Cort Wesley's eyes narrowed. “Did I say that?”

“You didn't have to. You're as good a father as there is on this planet, Cort Wesley.”

He approached the swing but stopped short of taking the seat next to her. “Then tell me the truth, Ranger.”

“About what?”

“About Luke.”

“I have no idea what you're talking about.”

“Yes, you do. I saw it in your eyes as soon as you heard me say his name. And something's not right with that long-haired kid. What was his name again?”

“Zach.”

“Zach claims he still can't reach his parents. What are they, Luddites or something, traveling without cell phones?”

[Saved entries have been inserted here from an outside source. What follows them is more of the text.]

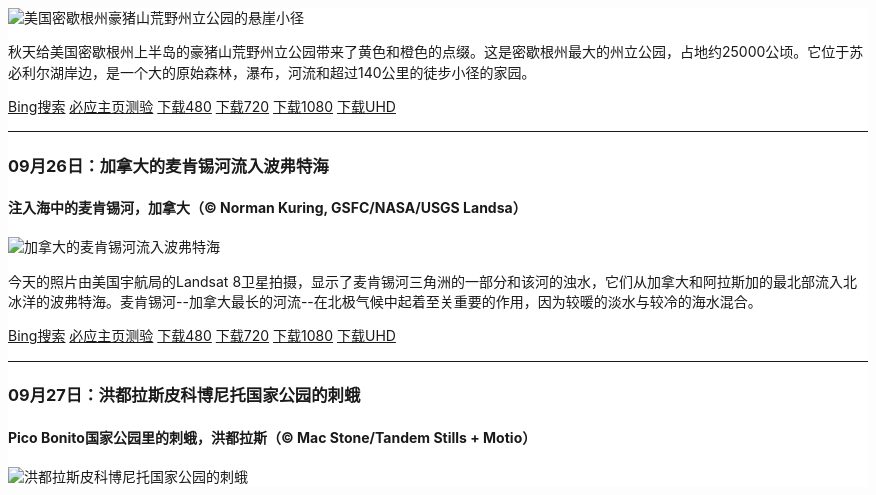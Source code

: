 ![美国密歇根州豪猪山荒野州立公园的悬崖小径](https://cn.bing.com/th?id=OHR.PorkiesTrail_ZH-CN0014697428_800x480.jpg&rf=LaDigue_800x480.jpg "美国密歇根州豪猪山荒野州立公园的悬崖小径")

秋天给美国密歇根州上半岛的豪猪山荒野州立公园带来了黄色和橙色的点缀。这是密歇根州最大的州立公园，占地约25000公顷。它位于苏必利尔湖岸边，是一个大的原始森林，瀑布，河流和超过140公里的徒步小径的家园。



[Bing搜索](https://cn.bing.com/search?q=%E7%BE%8E%E5%9B%BD%E5%AF%86%E6%AD%87%E6%A0%B9%E5%B7%9E%E8%B1%AA%E7%8C%AA%E5%B1%B1%E8%8D%92%E9%87%8E%E5%B7%9E%E7%AB%8B%E5%85%AC%E5%9B%AD%E7%9A%84%E6%82%AC%E5%B4%96%E5%B0%8F%E5%BE%84&form=hpcapt&filters=HpDate:"20210924_1600" "Bing Wallpaper 2021 9月 25")
[必应主页测验](https://cn.bing.com/search?q=Bing+homepage+quiz&filters=WQOskey:"HPQuiz_20210925_PorkiesTrail"&FORM=HPQUIZ "必应主页测验 2021 9月 25")
[下载480](https://cn.bing.com/th?id=OHR.PorkiesTrail_ZH-CN0014697428_800x480.jpg&rf=LaDigue_800x480.jpg "豪猪山荒野国家公园中的小路，美国密歇根州")
[下载720](https://cn.bing.com/th?id=OHR.PorkiesTrail_ZH-CN0014697428_1280x720.jpg&rf=LaDigue_1280x720.jpg "豪猪山荒野国家公园中的小路，美国密歇根州")
[下载1080](https://cn.bing.com/th?id=OHR.PorkiesTrail_ZH-CN0014697428_1920x1080.jpg&rf=LaDigue_1920x1080.jpg "豪猪山荒野国家公园中的小路，美国密歇根州")
[下载UHD](https://cn.bing.com/th?id=OHR.PorkiesTrail_ZH-CN0014697428_UHD.jpg&rf=LaDigue_UHD.jpg "豪猪山荒野国家公园中的小路，美国密歇根州")

---
### 09月26日：加拿大的麦肯锡河流入波弗特海
#### 注入海中的麦肯锡河，加拿大（© Norman Kuring, GSFC/NASA/USGS Landsa）

![加拿大的麦肯锡河流入波弗特海](https://cn.bing.com/th?id=OHR.MackenzieRiver_ZH-CN0214805768_800x480.jpg&rf=LaDigue_800x480.jpg "加拿大的麦肯锡河流入波弗特海")

今天的照片由美国宇航局的Landsat 8卫星拍摄，显示了麦肯锡河三角洲的一部分和该河的浊水，它们从加拿大和阿拉斯加的最北部流入北冰洋的波弗特海。麦肯锡河--加拿大最长的河流--在北极气候中起着至关重要的作用，因为较暖的淡水与较冷的海水混合。



[Bing搜索](https://cn.bing.com/search?q=%E5%8A%A0%E6%8B%BF%E5%A4%A7%E7%9A%84%E9%BA%A6%E8%82%AF%E9%94%A1%E6%B2%B3%E6%B5%81%E5%85%A5%E6%B3%A2%E5%BC%97%E7%89%B9%E6%B5%B7&form=hpcapt&filters=HpDate:"20210925_1600" "Bing Wallpaper 2021 9月 26")
[必应主页测验](https://cn.bing.com/search?q=Bing+homepage+quiz&filters=WQOskey:"HPQuiz_20210926_MackenzieRiver"&FORM=HPQUIZ "必应主页测验 2021 9月 26")
[下载480](https://cn.bing.com/th?id=OHR.MackenzieRiver_ZH-CN0214805768_800x480.jpg&rf=LaDigue_800x480.jpg "注入海中的麦肯锡河，加拿大")
[下载720](https://cn.bing.com/th?id=OHR.MackenzieRiver_ZH-CN0214805768_1280x720.jpg&rf=LaDigue_1280x720.jpg "注入海中的麦肯锡河，加拿大")
[下载1080](https://cn.bing.com/th?id=OHR.MackenzieRiver_ZH-CN0214805768_1920x1080.jpg&rf=LaDigue_1920x1080.jpg "注入海中的麦肯锡河，加拿大")
[下载UHD](https://cn.bing.com/th?id=OHR.MackenzieRiver_ZH-CN0214805768_UHD.jpg&rf=LaDigue_UHD.jpg "注入海中的麦肯锡河，加拿大")

---
### 09月27日：洪都拉斯皮科博尼托国家公园的刺蛾
#### Pico Bonito国家公园里的刺蛾，洪都拉斯（© Mac Stone/Tandem Stills &#x2B; Motio）

![洪都拉斯皮科博尼托国家公园的刺蛾](https://cn.bing.com/th?id=OHR.PicoThorn_ZH-CN0359446116_800x480.jpg&rf=LaDigue_800x480.jpg "洪都拉斯皮科博尼托国家公园的刺蛾")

“I wouldn't know,” Caitlin told him.

“Then tell me what you do know.”

“That he's a damn good soccer player. You've watched him play.”

“I have?”

“Up at Village School,” Caitlin nodded.

Recognition flashed in Cort Wesley's eyes. “I met his mother and father, didn't I?”

“Stepfather, but yeah.”

Cort Wesley dug the heels of his boots into the porch flooring. “What am I supposed to do about this joint that cop found?”

“Illegally, you mean.”

“I'm not a court of law, Ranger.”

“You should forget all about it, for now anyway. Deal with it later.”

“As in how long?” He shook his head. “I never caught Dylan with weed.”

“Doesn't mean he didn't have it, Cort Wesley.”

He scolded her with his eyes. “If you know something that I should…”

“I don't, and I wouldn't tell you right now if I did. Those boys upstairs are already scared enough.”

Cort Wesley stiffened and swept his eyes about the street beyond the house where his two sons had witnessed their mother shot to death, where they would've been killed as well, if Caitlin hadn't saved them. “He's around here somewhere, isn't he?”

“Who?”

He moved to the porch railing and continued looking, able to see more of the street from there. “You know who: Paz.”

“I suspect he is.”

“You suspect.”

“What do you want me to say, Cort Wesley?”

“Oh, I don't know. How about that you told him this is a psychopath-free zone? That you believe I'm capable of taking care of my own son.”

“Don't blame Paz for something that's already eating at you.”

“What's that supposed to mean?”

Caitlin rose and joined him at the railing. “You being gone a lot lately.”

“Being gone as in working?”

“Just make sure you wear plastic gloves before you take a check from our friend Jones, Cort Wesley. Whatever he's got, you don't want to catch.”